I just thought of something horrible. Will they be the next thing the airlines will charge extra for? What if you're sick and you don't have the right change? Maybe the person stuffed in the next seat will be willing to chip in Geeze, "Fly the trendy skies and B.Y.O.B.B."
I could do a whole story on the merits of these bags (I won't say "barf bags" cause I don't want to offend anyone.) but this is about nightmare vacations. This incident involves my "little" brother who is now fifty. I was always the one who would get carsick. It was just expected of me. It wasn't what I necessarily wanted to be known for but it was. That's what made this all the more fun.
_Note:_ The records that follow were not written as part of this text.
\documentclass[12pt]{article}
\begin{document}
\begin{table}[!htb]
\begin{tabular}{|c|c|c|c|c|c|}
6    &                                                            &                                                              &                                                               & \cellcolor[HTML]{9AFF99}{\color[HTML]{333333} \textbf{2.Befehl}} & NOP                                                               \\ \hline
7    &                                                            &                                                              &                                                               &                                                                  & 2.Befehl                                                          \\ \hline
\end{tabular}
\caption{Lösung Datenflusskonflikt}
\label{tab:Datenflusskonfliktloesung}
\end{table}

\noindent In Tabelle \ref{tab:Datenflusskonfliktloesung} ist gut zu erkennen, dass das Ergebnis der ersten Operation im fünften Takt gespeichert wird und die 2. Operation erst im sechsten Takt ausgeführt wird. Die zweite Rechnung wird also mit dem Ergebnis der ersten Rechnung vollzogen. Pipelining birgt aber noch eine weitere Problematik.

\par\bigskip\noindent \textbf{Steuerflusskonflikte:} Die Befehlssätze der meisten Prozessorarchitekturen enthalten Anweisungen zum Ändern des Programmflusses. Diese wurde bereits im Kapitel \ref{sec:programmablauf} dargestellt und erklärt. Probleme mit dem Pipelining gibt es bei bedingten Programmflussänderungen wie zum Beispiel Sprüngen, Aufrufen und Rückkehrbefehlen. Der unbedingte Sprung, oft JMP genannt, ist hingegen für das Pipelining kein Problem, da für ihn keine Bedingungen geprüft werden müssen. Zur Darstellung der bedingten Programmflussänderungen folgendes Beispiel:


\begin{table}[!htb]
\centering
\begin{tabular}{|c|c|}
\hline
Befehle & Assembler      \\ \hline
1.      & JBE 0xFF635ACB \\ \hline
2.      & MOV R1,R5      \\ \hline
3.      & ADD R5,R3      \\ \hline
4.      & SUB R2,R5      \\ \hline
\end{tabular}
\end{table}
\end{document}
When we lived in Illinois, we usually went somewhere within driving distance for vacations. It doesn't matter where we were going. The car incident was all I remember. Just think of the money my parents could have saved on vacations if they had only known that all we would remember would be the puke stories. My brother and I were seated in the third seat of the station wagon facing backwards. The tailgate window was always slightly opened so the others in the car who were seated front to back based on age: the older you were, the closer to the front you were could get ventilation. The open rear window allowed just enough emissions to render one weaker than myself unconscious. The sounds of the smacking and the smell of Juicy Fruit Gum was already making me woosy. I was thinking of starting a fight with my brother when I noticed his skin was a new weird color. I opened a bag "just in case" (which was one of my mother's staple phrases). He accepted this gesture gratefully by filling the bag. I was actually strangely happy that it wasn't me and the attention would be on him this time. We were experts at folding the bags and bending the tabs so the warm contents wouldn't leak out. Apparently the smell had reached my father in the vast distance of the driver's seat. H e was poised and waiting for the coast to be clear. When he sensed the exact right moment was near, he yelled, "NOW!" and the rear window went down. We knew that it meant "hurl" the bag out fast. Luckily it went pretty far. Who says girls can't throw? Then the coolest thing happened. (Remember we were around nine and six years old.) The sealed bag landed hard on a large rock and exploded! My brother and I were witnesses to an explosion not unlike a beige firework! We watched in awe and then couldn't stop laughing. It bonded us for life. Well over forty years later we still bring up the exploding throw-up bag story when the other one needs cheering up.